_Problem to work on_:
Filter the listing below down to the lines containing the word "Specific".

_Source records_:
*** Block opens ***
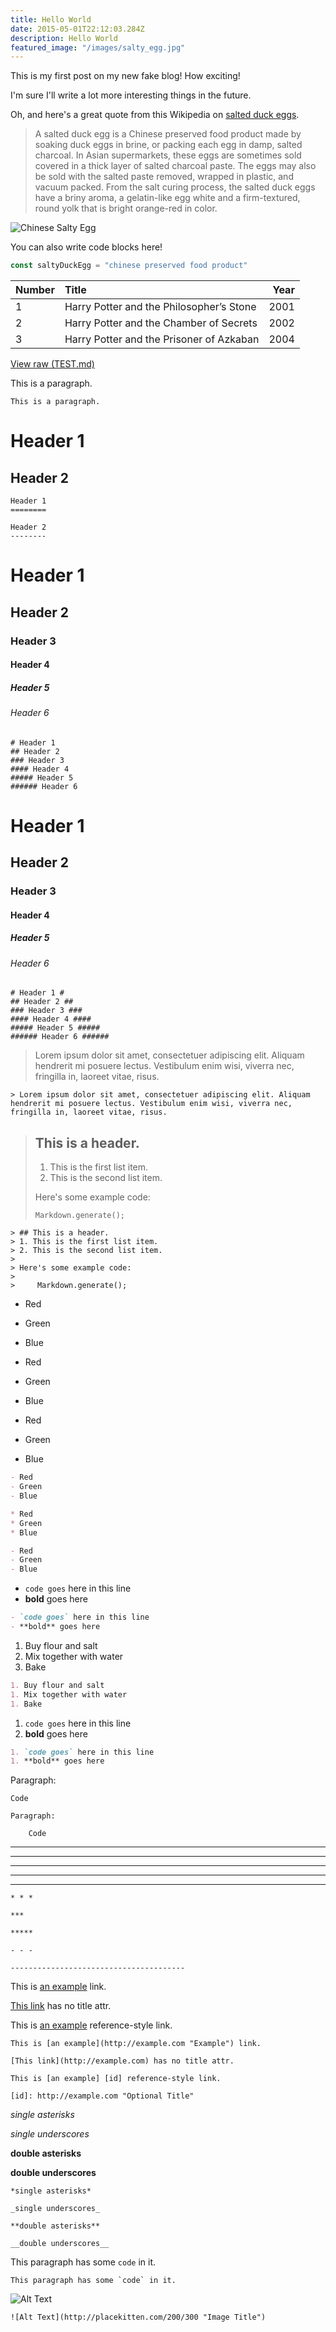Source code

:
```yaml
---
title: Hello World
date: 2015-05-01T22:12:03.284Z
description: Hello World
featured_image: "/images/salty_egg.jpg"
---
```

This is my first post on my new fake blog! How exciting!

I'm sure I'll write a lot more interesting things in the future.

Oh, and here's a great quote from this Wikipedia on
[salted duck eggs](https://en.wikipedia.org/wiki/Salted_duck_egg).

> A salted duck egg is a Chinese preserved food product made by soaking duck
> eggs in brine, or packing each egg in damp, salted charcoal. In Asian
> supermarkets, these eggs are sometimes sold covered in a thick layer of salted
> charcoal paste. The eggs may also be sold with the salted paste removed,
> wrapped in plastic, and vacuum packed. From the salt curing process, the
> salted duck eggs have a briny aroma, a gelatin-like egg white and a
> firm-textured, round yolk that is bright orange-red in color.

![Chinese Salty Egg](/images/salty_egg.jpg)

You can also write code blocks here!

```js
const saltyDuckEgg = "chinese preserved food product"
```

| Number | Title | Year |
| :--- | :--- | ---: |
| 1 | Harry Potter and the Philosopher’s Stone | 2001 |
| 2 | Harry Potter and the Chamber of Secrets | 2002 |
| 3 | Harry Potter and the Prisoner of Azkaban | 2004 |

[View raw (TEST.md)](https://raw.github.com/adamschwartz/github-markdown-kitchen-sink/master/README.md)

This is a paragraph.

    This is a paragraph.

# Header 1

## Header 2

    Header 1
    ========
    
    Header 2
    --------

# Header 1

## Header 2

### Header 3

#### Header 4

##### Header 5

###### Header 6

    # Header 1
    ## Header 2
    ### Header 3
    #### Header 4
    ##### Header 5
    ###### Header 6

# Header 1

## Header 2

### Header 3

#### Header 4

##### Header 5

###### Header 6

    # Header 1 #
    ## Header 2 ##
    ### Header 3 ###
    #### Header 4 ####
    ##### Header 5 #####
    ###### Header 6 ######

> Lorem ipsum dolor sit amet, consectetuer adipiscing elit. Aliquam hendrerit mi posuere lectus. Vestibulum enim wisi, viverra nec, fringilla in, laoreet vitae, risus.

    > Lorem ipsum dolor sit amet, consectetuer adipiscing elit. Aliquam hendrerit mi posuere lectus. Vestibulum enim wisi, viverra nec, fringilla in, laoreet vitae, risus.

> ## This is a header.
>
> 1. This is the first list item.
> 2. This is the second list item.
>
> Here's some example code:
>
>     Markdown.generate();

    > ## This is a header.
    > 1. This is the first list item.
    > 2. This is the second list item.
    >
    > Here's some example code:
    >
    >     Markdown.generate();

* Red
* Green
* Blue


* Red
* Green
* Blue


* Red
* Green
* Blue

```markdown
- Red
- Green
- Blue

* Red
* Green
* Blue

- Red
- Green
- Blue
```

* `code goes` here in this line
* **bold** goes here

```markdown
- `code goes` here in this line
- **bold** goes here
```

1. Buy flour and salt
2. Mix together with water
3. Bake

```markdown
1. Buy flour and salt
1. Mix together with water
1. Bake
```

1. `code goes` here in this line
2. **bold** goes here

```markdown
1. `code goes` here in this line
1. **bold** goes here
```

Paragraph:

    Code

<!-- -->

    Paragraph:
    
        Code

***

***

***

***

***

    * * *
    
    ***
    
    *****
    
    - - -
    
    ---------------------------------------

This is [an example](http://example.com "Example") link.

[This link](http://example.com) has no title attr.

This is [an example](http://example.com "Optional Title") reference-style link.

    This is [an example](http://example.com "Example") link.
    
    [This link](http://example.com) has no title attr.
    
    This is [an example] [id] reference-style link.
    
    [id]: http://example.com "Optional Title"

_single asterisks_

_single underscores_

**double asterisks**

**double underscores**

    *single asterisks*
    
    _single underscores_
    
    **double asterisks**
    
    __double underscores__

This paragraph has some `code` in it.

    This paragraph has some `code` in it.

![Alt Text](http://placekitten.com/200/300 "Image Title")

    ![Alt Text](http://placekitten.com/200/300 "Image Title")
*** Block closes ***
*** Block opens ***
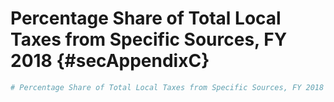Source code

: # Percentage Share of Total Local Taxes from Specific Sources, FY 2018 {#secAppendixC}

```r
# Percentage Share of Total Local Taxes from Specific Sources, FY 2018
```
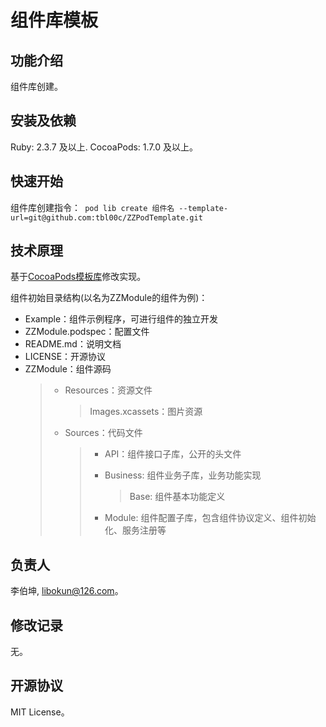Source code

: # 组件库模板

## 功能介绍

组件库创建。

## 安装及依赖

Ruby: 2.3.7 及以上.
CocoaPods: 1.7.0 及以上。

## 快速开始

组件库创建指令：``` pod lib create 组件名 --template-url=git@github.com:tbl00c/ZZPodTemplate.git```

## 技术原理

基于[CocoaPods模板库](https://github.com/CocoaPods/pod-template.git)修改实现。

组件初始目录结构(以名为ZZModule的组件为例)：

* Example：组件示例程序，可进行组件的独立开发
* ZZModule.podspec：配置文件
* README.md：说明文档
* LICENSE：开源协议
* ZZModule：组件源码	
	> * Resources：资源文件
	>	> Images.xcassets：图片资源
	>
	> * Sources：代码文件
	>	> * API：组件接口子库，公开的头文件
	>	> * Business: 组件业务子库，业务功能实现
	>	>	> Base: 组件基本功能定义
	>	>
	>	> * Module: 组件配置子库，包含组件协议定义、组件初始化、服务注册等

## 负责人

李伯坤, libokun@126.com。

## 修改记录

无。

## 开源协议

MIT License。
*** Block closes ***
_Task answer_:
: # Percentage Share of Total Local Taxes from Specific Sources, FY 2018 {#secAppendixC}
# Percentage Share of Total Local Taxes from Specific Sources, FY 2018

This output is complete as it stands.